Antibiotic resistance can develop through complex interactions, with resistance arising by de-novo mutation under clinical antibiotic selection or frequently through the acquisition of mobile genetic elements (plasmids, integrative conjugative elements, prophages, transposons, etc.). A lot of focus has been on the role of mutations in specific genes, for example the quinolone resistance-determining regions (QRDR), and specific antibiotic-modifying enzymes, such as extended-spectrum beta-lactamases. However, reductions in the permeability of the bacterial cell envelope through the reduced expression of porins, the over-expression of efflux pumps and alterations in the structure of lipopolysaccharide (LPS) plays a significant role in resistance by preventing the antibiotics from penetrating the bacterial cell wall.

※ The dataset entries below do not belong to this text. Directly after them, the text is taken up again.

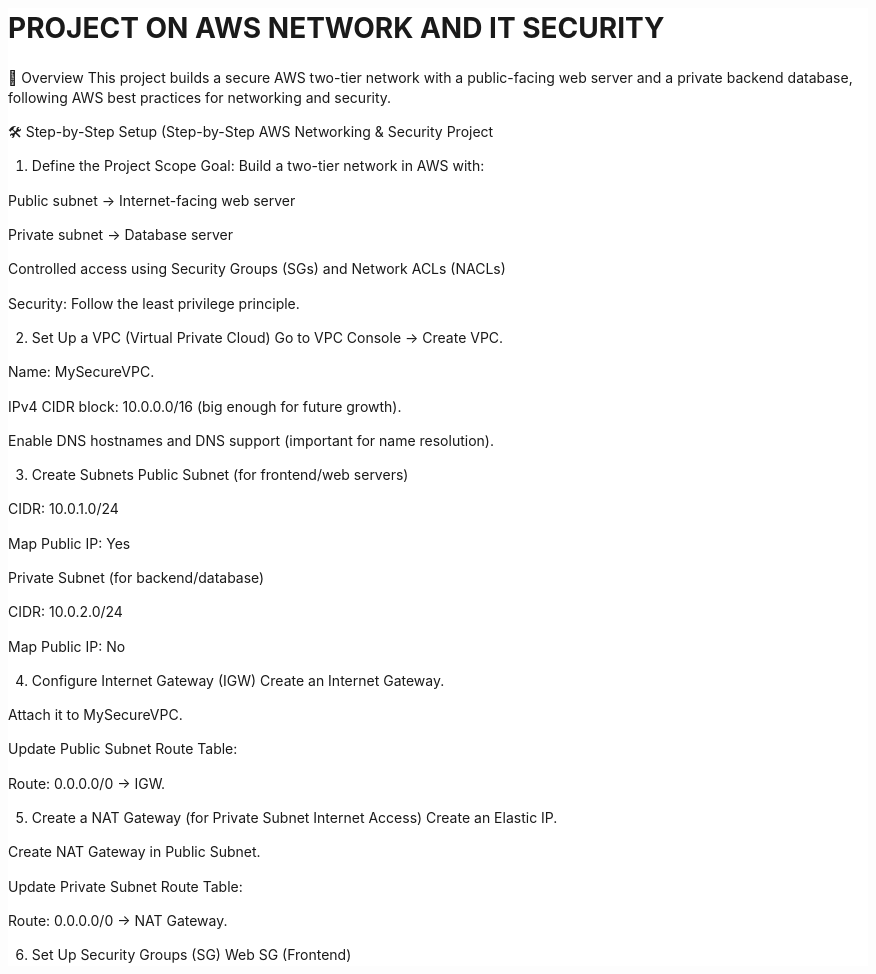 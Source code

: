 # PROJECT ON AWS NETWORK AND IT SECURITY

📜 Overview
This project builds a secure AWS two-tier network with a public-facing web server and a private backend database, following AWS best practices for networking and security.

🛠 Step-by-Step Setup
(Step-by-Step AWS Networking & Security Project
1. Define the Project Scope
Goal: Build a two-tier network in AWS with:

Public subnet → Internet-facing web server

Private subnet → Database server

Controlled access using Security Groups (SGs) and Network ACLs (NACLs)

Security: Follow the least privilege principle.

2. Set Up a VPC (Virtual Private Cloud)
Go to VPC Console → Create VPC.

Name: MySecureVPC.

IPv4 CIDR block: 10.0.0.0/16 (big enough for future growth).

Enable DNS hostnames and DNS support (important for name resolution).

3. Create Subnets
Public Subnet (for frontend/web servers)

CIDR: 10.0.1.0/24

Map Public IP: Yes

Private Subnet (for backend/database)

CIDR: 10.0.2.0/24

Map Public IP: No

4. Configure Internet Gateway (IGW)
Create an Internet Gateway.

Attach it to MySecureVPC.

Update Public Subnet Route Table:

Route: 0.0.0.0/0 → IGW.

5. Create a NAT Gateway (for Private Subnet Internet Access)
Create an Elastic IP.

Create NAT Gateway in Public Subnet.

Update Private Subnet Route Table:

Route: 0.0.0.0/0 → NAT Gateway.

6. Set Up Security Groups (SG)
Web SG (Frontend)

All of these factors have contributed to the lack of new molecules discovered in the last number of years. New efforts have focused on more specific bacterial targets, screening large libraries of synthetic compounds, but even that approach has proven unsuccessful so far.
Alternative approaches using new or old compounds are therefore urgently needed. One such example is the so-called combination therapy, combining “old” antibiotics and other compounds (such as efflux pump inhibitors) to enhance the activity of the antibiotic. Combined antibiotic therapy for invasive infections with Gram-negative bacteria is already being employed in many health care facilities, especially for particular subgroups of patients, such as those with neutropenia; infections caused by Pseudomonas aeruginosa; ventilator-associated pneumonia, or patients that are severely ill. Given the therapeutic potential of efflux pump inhibition, further studies exploring novel strategies to interfere with efflux pump expression and functions are necessary. This includes rational design of efflux pump inhibitors using information of the pumps structure and well-defined bacterial models. In addition, the use of non-traditional approaches such as pump inhibition by gene silencing, antibodies and perhaps even phage are to be of interest. The use of probiotics, essential oils, compounds extracted from plants, bacterial preparations, peptides and nanoparticles are also being investigated. These so-called alternative strategies will be the focus of discussion in this topic.